Much has been made of Columbia Crest lately, which produced the 2010 Wine Spectator Wine of the Year--the 2005 Cabernet Sauvignon Reserve. And while there’s not much more that can usefully be added in terms of the discussion of its crowning, a quick look at the big picture is always instructive.
In fact, the main reason I’m using today’s blog post to link up and discuss Columbia Crest isn’t only because of its Cab, but, rather, because of the range of excellent wines I’ve tasted from it lately. In particular, we’ve been pouring the 2005 Merlot Reserve for certain classes at The Wine School, and every time I open a bottle, I’m amazed by the way it balances complexity with drinkability, a lush texture with enough structure that it benefits from a couple of hours of breathing, and beautiful ripe fruit with a real sense of terroir.
It’s not, unfortunately, what most people would necessarily expect from Columbia Crest. But, then again, there are a number of great producers whose more value-priced wines have sadly had a negative impact on the perception of their higher end ones. (Think of the ocean-sized difference between, say, Mondavi’s Private Selection Cabernet Sauvignon--fine for quaffing--and its Reserve, which is often one of the greats of the state.)

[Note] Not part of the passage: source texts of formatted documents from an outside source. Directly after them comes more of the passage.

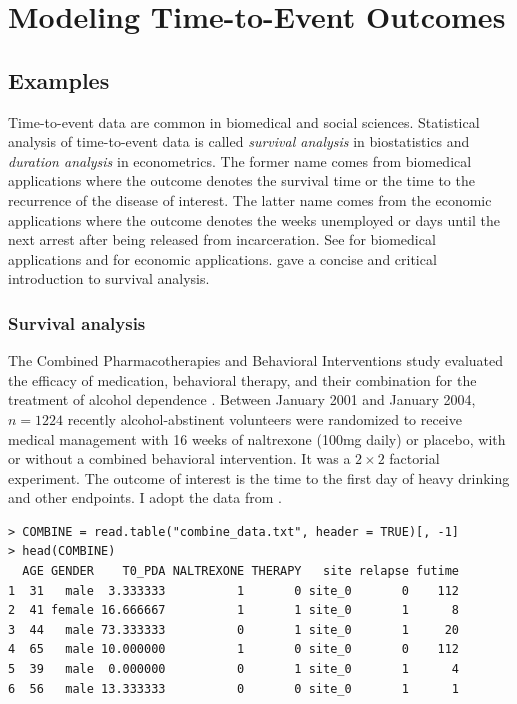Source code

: 

\chapter{Modeling Time-to-Event Outcomes}
 \label{chapter::survival-analysis}


\section{Examples}
Time-to-event data are common in biomedical and social sciences. Statistical analysis of time-to-event data is called
{\it survival analysis} in biostatistics and {\it duration analysis} in econometrics.
The former name comes from biomedical applications where the outcome
denotes the survival time or the time to the recurrence of the disease of interest. The
latter name comes from the economic applications where the outcome
denotes the weeks unemployed or days until the next arrest after being released from incarceration. See \citet{kalbfleisch2011statistical} for biomedical applications and \citet{heckman1984econometric} for economic applications. \citet{freedman2008survival} gave a concise and critical introduction to survival analysis. 



\subsection{Survival analysis}

The Combined Pharmacotherapies and Behavioral Interventions study evaluated the efficacy of medication, behavioral therapy, and their combination for the treatment of alcohol dependence \citep{anton2006combined}. Between January 2001 and January 2004, $n=1224$ recently alcohol-abstinent volunteers were randomized to receive medical management with 16 weeks of naltrexone (100mg daily) or placebo, with or without a combined behavioral intervention. It was a $2\times 2$ factorial experiment. The outcome of interest is the time to the first day of heavy drinking and other endpoints. I adopt the data from \citet{lin2016simultaneous}. 

\begin{lstlisting}
> COMBINE = read.table("combine_data.txt", header = TRUE)[, -1]
> head(COMBINE)
  AGE GENDER    T0_PDA NALTREXONE THERAPY   site relapse futime
1  31   male  3.333333          1       0 site_0       0    112
2  41 female 16.666667          1       1 site_0       1      8
3  44   male 73.333333          0       1 site_0       1     20
4  65   male 10.000000          1       0 site_0       0    112
5  39   male  0.000000          0       1 site_0       1      4
6  56   male 13.333333          0       0 site_0       1      1
\end{lstlisting}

The Quarterly Review of Wines recently ran an interesting piece on Dr. Walter Clore, a onetime consultant to Columbia Crest (he passed away in 2003) and namesake of one of its best bottlings, the Walter Clore Private Reserve Red. The Reserve line in its entirety, in fact, notes QRW, “represent[s] the pinnacle of winemaking at Columbia Crest.” I’d take it a step further: They are often among the best, most drinkable wines in the state. And these days, they only seem to be getting better.